(Stored data entries)
------------------------------------------------

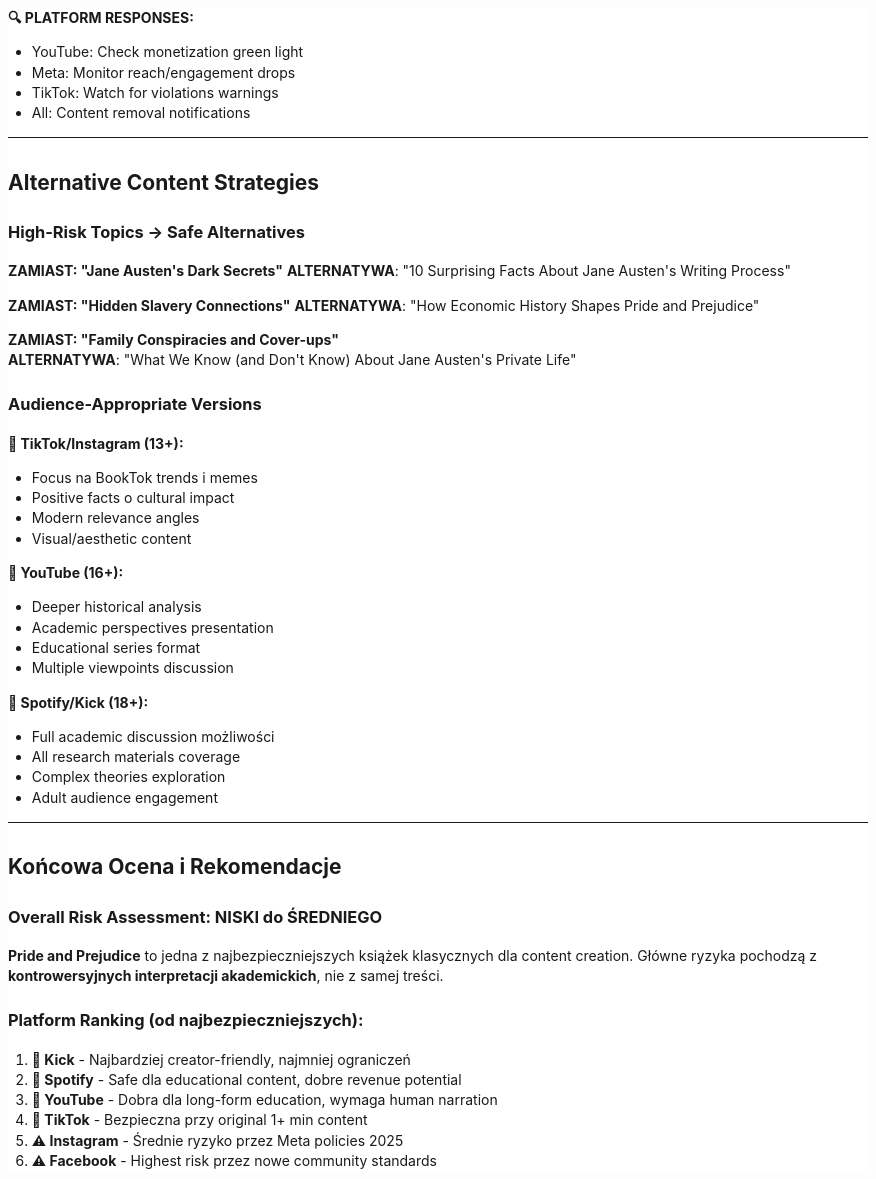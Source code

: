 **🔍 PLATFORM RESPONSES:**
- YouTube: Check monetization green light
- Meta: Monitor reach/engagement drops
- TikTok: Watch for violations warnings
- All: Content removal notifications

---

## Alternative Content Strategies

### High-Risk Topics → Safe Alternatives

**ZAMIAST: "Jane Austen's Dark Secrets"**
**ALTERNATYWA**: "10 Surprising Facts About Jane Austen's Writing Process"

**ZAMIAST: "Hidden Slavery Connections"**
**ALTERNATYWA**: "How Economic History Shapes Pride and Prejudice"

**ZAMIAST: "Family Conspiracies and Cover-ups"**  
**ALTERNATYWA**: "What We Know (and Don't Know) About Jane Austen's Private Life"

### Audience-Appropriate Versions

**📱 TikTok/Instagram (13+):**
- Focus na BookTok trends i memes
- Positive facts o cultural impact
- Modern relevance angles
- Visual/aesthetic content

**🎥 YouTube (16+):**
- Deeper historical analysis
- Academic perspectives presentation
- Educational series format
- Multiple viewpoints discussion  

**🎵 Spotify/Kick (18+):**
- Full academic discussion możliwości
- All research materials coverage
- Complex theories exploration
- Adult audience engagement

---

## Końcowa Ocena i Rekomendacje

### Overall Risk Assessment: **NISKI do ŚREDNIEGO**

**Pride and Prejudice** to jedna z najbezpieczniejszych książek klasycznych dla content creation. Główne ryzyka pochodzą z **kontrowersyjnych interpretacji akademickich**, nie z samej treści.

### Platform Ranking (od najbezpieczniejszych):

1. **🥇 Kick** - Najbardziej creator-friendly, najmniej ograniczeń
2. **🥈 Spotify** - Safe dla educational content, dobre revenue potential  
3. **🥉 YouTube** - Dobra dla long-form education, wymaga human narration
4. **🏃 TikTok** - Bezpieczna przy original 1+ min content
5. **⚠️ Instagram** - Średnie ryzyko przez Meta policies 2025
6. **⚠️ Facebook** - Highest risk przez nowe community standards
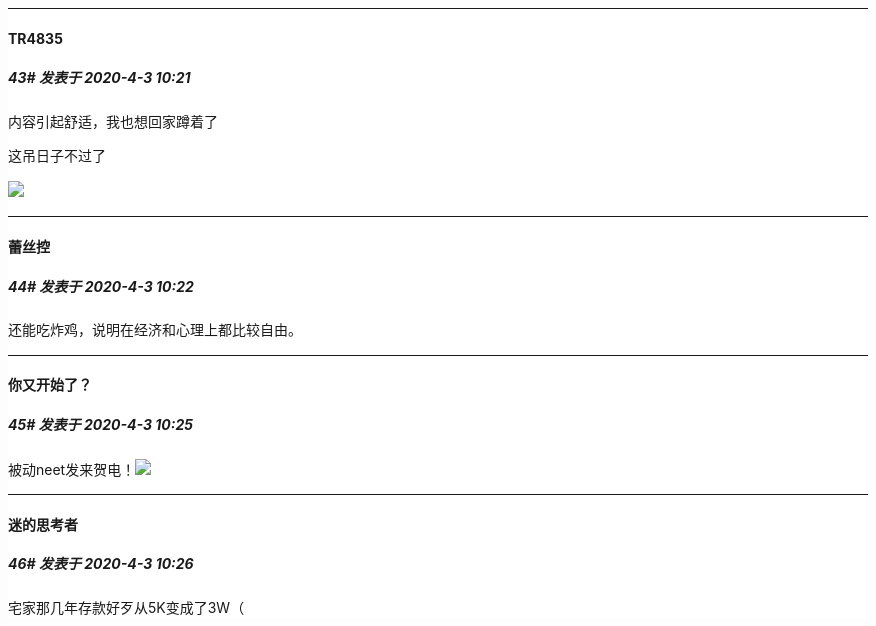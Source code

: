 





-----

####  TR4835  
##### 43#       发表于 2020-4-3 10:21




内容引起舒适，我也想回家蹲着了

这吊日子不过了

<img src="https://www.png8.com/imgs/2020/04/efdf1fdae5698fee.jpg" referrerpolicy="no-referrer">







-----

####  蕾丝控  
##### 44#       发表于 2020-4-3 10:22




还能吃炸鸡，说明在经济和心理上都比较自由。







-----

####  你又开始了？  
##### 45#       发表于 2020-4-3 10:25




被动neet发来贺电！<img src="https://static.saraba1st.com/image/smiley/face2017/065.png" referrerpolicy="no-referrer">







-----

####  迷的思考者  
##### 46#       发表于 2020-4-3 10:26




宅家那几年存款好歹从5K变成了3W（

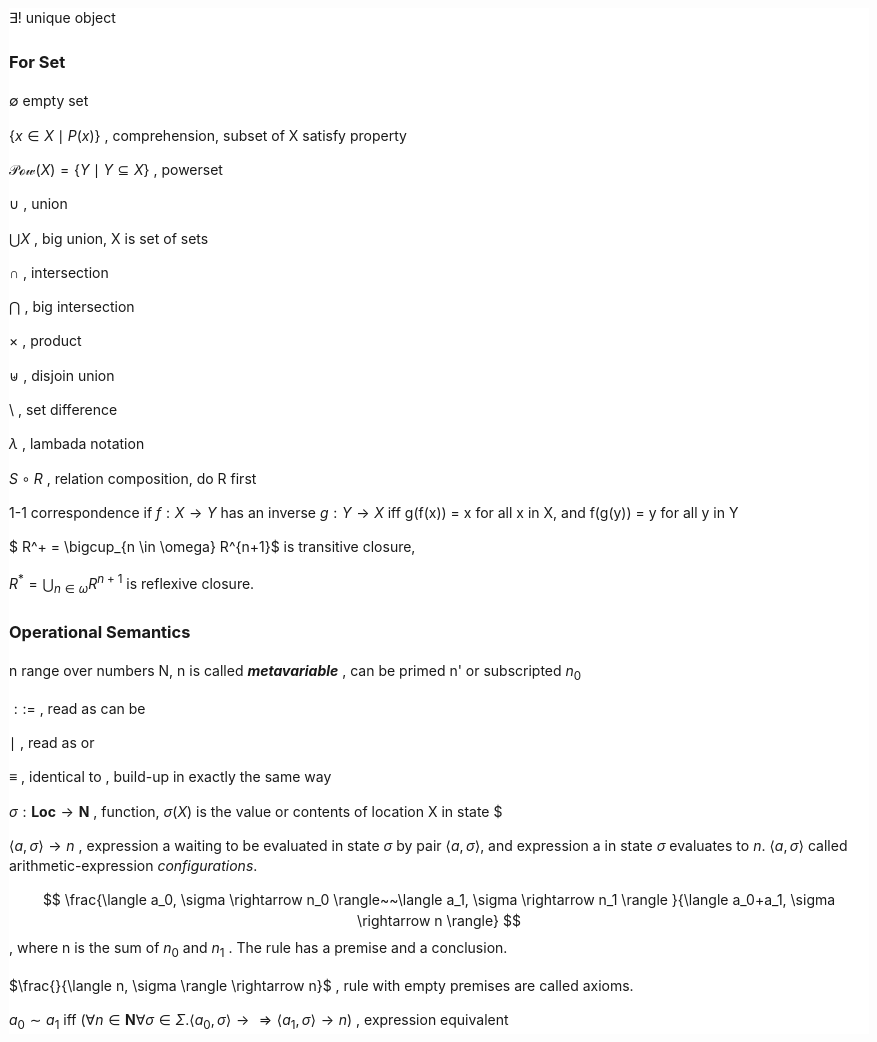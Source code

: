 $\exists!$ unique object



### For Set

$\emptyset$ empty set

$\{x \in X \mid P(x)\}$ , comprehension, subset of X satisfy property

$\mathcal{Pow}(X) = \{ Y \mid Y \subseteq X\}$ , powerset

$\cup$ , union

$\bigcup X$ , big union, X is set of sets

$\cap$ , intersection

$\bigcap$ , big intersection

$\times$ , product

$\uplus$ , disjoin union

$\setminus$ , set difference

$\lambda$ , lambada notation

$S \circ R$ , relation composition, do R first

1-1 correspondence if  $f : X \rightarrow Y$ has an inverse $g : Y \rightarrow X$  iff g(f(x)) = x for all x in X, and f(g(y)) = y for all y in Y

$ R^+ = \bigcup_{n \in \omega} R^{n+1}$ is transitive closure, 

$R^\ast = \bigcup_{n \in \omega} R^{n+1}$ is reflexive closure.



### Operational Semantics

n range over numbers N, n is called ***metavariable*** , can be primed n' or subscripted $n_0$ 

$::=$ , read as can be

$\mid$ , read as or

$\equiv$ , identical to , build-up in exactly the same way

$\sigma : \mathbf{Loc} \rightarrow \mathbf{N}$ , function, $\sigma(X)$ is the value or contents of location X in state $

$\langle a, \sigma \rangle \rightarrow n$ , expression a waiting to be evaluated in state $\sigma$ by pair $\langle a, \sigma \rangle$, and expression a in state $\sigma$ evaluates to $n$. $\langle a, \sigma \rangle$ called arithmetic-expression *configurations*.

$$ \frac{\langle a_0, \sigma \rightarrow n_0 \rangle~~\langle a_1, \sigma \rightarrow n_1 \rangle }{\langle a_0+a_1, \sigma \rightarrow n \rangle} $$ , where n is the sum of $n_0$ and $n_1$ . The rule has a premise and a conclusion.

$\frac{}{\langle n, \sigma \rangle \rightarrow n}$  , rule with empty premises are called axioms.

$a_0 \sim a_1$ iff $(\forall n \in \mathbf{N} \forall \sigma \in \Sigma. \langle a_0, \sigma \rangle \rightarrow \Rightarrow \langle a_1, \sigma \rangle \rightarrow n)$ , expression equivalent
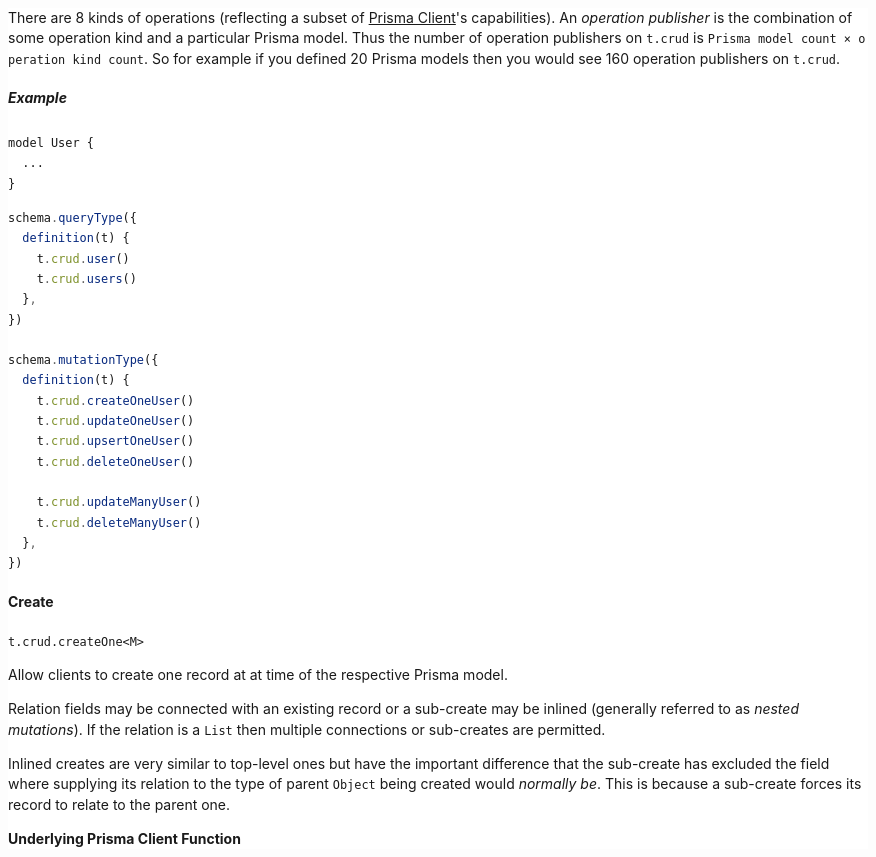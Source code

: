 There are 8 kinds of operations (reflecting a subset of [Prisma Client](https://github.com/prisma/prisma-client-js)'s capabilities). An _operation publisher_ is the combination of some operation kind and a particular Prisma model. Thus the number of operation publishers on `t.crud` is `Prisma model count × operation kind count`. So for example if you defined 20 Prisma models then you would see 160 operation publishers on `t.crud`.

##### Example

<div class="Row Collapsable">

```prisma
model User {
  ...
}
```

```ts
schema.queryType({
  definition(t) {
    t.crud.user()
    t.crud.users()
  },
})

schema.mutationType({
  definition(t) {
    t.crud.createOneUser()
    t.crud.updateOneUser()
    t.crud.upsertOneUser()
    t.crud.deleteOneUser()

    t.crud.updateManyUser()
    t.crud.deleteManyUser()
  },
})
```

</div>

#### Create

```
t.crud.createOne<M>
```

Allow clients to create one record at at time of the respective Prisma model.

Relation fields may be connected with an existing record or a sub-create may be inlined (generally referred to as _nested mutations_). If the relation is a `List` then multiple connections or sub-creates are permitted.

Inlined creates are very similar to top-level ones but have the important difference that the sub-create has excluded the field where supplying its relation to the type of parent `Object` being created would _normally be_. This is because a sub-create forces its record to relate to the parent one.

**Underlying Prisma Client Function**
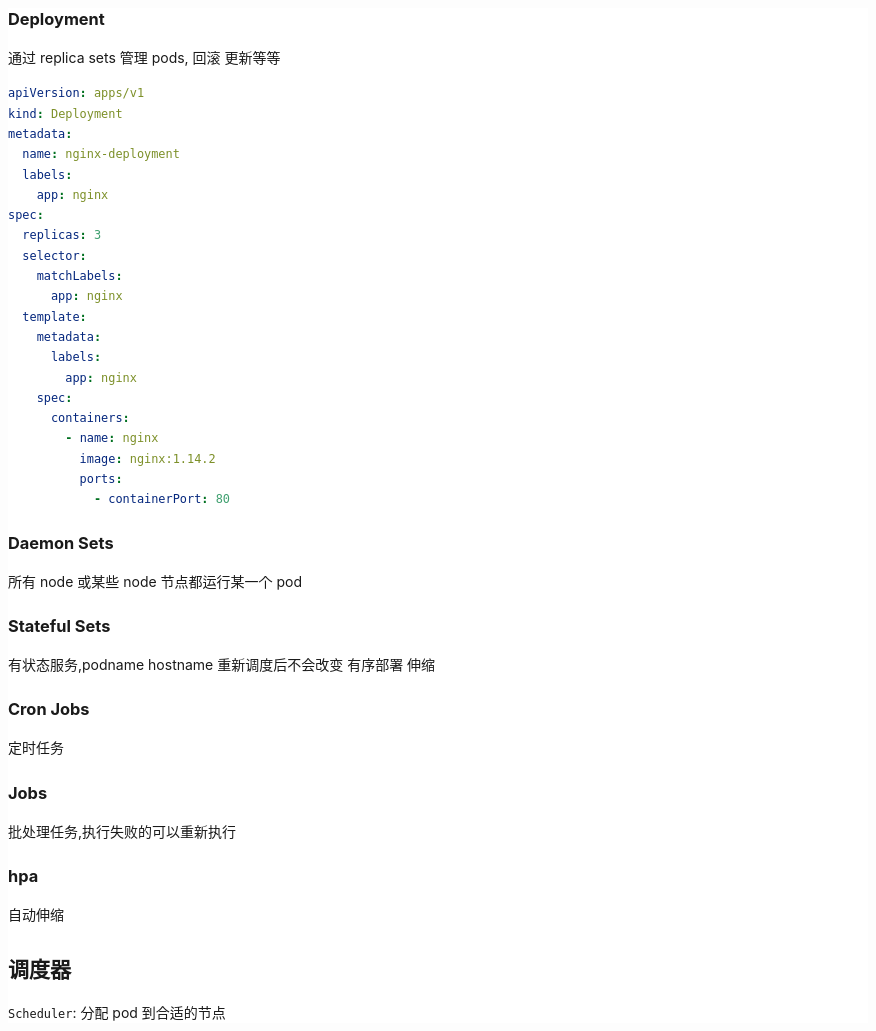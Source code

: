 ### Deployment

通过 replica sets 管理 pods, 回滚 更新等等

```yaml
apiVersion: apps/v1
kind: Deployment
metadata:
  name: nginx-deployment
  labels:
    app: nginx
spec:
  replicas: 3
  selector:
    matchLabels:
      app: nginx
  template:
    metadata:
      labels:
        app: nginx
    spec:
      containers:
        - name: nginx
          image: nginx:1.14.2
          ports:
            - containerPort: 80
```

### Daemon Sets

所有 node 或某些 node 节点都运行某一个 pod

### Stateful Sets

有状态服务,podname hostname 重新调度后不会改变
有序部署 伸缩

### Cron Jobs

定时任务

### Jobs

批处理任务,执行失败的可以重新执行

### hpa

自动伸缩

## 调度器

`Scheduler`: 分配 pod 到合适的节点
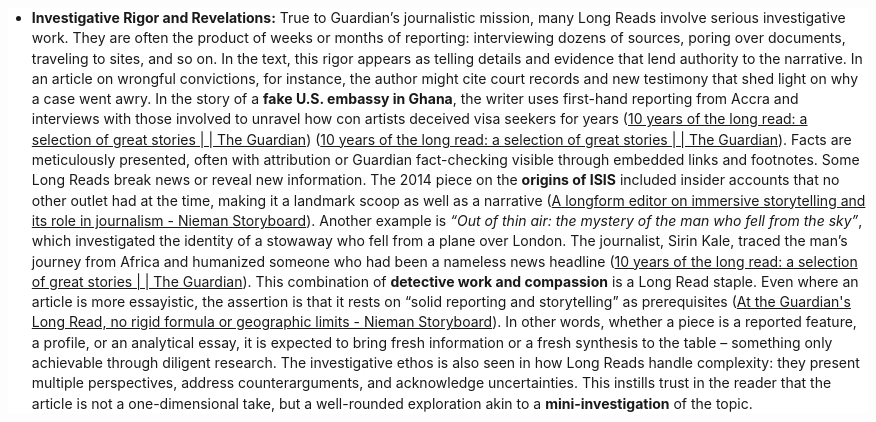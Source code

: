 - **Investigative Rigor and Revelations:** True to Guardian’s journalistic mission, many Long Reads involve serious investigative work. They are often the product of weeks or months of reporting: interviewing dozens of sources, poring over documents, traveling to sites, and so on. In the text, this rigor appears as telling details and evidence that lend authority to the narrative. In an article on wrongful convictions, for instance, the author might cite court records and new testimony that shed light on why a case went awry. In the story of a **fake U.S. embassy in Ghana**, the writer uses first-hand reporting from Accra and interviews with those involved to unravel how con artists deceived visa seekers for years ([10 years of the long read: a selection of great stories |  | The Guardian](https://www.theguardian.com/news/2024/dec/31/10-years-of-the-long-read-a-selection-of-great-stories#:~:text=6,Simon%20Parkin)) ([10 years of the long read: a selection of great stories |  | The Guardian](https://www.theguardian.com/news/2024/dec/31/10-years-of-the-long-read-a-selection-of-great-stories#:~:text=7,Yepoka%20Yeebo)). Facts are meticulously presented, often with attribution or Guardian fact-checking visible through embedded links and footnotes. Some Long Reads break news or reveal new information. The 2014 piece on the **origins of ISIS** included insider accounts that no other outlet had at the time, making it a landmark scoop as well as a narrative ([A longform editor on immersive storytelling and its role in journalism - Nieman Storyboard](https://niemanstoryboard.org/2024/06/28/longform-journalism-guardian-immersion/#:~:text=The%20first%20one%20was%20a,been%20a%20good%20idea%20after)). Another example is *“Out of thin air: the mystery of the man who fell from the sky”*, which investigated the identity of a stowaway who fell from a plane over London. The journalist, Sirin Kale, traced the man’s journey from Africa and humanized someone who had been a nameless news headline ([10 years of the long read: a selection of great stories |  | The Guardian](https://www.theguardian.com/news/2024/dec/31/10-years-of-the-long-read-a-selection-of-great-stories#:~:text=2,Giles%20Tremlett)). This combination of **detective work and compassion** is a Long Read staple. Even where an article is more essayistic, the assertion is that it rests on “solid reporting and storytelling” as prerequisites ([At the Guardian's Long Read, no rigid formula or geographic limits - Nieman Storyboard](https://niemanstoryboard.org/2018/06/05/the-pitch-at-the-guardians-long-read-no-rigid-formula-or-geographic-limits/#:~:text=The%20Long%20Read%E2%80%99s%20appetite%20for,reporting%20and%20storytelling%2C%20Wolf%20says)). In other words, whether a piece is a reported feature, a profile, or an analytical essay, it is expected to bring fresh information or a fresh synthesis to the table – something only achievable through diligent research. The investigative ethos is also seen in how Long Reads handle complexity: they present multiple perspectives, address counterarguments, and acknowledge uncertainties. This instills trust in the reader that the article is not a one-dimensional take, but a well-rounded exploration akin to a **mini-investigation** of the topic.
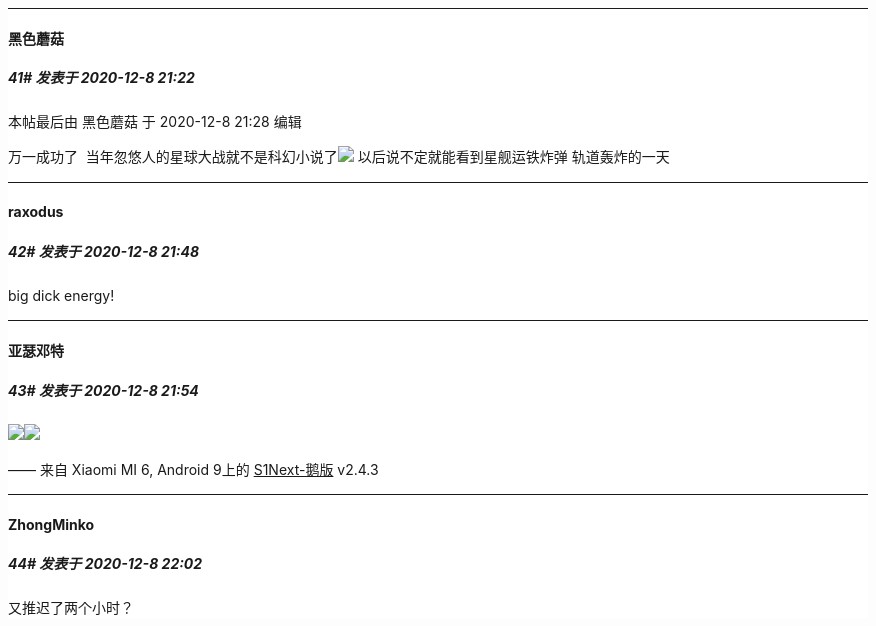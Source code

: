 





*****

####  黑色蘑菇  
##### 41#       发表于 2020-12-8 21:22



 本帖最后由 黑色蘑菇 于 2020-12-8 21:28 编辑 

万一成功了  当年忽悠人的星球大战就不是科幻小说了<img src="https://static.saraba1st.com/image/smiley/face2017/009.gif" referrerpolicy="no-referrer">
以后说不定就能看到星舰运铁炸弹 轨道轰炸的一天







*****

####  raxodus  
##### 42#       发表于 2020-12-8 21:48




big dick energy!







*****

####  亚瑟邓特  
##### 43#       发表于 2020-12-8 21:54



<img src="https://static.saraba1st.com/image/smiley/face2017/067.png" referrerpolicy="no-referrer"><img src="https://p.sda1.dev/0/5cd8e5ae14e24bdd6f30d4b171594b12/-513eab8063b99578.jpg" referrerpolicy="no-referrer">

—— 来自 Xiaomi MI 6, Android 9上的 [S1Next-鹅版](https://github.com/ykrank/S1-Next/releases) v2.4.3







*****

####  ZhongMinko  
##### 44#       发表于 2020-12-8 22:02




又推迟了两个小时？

------------------------------------------------

Problem statement. Each line from the start of the entries to the line holding "发表于 2020-4-3 10:25" is to be given again exactly, both ends included, and each picture is to be left out.

Output for this task.
Source code

: **🔍 PLATFORM RESPONSES:**
- YouTube: Check monetization green light
- Meta: Monitor reach/engagement drops
- TikTok: Watch for violations warnings
- All: Content removal notifications

---

## Alternative Content Strategies

### High-Risk Topics → Safe Alternatives

**ZAMIAST: "Jane Austen's Dark Secrets"**
**ALTERNATYWA**: "10 Surprising Facts About Jane Austen's Writing Process"

**ZAMIAST: "Hidden Slavery Connections"**
**ALTERNATYWA**: "How Economic History Shapes Pride and Prejudice"

**ZAMIAST: "Family Conspiracies and Cover-ups"**  
**ALTERNATYWA**: "What We Know (and Don't Know) About Jane Austen's Private Life"

### Audience-Appropriate Versions

**📱 TikTok/Instagram (13+):**
- Focus na BookTok trends i memes
- Positive facts o cultural impact
- Modern relevance angles
- Visual/aesthetic content

**🎥 YouTube (16+):**
- Deeper historical analysis
- Academic perspectives presentation
- Educational series format
- Multiple viewpoints discussion  

**🎵 Spotify/Kick (18+):**
- Full academic discussion możliwości
- All research materials coverage
- Complex theories exploration
- Adult audience engagement

---

## Końcowa Ocena i Rekomendacje

### Overall Risk Assessment: **NISKI do ŚREDNIEGO**

**Pride and Prejudice** to jedna z najbezpieczniejszych książek klasycznych dla content creation. Główne ryzyka pochodzą z **kontrowersyjnych interpretacji akademickich**, nie z samej treści.

### Platform Ranking (od najbezpieczniejszych):

1. **🥇 Kick** - Najbardziej creator-friendly, najmniej ograniczeń
2. **🥈 Spotify** - Safe dla educational content, dobre revenue potential  
3. **🥉 YouTube** - Dobra dla long-form education, wymaga human narration
4. **🏃 TikTok** - Bezpieczna przy original 1+ min content
5. **⚠️ Instagram** - Średnie ryzyko przez Meta policies 2025
6. **⚠️ Facebook** - Highest risk przez nowe community standards
Source code

: 





-----

####  TR4835  
##### 43#       发表于 2020-4-3 10:21




内容引起舒适，我也想回家蹲着了

这吊日子不过了

<img src="https://www.png8.com/imgs/2020/04/efdf1fdae5698fee.jpg" referrerpolicy="no-referrer">







-----

####  蕾丝控  
##### 44#       发表于 2020-4-3 10:22




还能吃炸鸡，说明在经济和心理上都比较自由。







-----

####  你又开始了？  
##### 45#       发表于 2020-4-3 10:25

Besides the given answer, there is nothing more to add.